> _Information provided_:
····················

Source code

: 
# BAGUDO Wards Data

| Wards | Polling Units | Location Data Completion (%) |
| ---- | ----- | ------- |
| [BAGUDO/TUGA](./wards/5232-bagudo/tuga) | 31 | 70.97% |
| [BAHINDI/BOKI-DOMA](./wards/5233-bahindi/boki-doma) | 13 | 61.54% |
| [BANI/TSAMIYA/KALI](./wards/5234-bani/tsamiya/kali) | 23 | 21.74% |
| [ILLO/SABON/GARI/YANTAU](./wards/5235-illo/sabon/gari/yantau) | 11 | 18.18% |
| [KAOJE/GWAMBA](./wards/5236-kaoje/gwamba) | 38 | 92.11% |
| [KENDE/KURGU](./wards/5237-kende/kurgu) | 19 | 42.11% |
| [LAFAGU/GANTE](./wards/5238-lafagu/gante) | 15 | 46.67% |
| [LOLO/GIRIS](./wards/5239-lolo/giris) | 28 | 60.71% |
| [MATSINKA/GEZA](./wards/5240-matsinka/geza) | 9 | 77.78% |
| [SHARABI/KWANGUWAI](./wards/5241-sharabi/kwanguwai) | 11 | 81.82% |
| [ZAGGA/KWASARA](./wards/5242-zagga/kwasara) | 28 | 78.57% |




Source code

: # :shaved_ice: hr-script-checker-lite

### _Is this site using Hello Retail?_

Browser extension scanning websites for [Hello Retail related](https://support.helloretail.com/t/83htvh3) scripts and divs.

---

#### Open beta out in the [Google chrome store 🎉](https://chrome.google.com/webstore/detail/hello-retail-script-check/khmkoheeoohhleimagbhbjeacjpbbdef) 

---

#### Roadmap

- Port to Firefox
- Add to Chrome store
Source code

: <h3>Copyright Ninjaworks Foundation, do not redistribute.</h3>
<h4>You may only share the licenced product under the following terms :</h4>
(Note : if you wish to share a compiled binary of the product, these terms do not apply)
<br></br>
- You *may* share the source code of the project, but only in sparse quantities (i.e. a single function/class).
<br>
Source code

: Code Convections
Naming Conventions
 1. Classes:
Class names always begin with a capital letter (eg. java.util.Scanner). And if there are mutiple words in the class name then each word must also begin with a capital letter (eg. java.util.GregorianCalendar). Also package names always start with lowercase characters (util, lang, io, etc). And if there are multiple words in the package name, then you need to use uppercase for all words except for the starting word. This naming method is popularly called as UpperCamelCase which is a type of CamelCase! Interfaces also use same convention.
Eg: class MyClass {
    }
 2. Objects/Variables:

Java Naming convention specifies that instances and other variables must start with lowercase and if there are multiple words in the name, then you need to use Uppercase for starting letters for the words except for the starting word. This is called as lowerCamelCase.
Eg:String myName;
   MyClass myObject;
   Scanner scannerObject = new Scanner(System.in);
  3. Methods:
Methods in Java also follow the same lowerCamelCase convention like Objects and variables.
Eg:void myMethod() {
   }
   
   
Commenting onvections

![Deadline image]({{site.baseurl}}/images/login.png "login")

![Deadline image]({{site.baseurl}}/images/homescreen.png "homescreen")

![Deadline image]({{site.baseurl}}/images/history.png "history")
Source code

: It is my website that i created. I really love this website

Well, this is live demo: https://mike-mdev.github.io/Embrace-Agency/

····················

> _Task directions_: The count alone is wanted: how many lines above hold the string "images"?

> _Answer section_: 3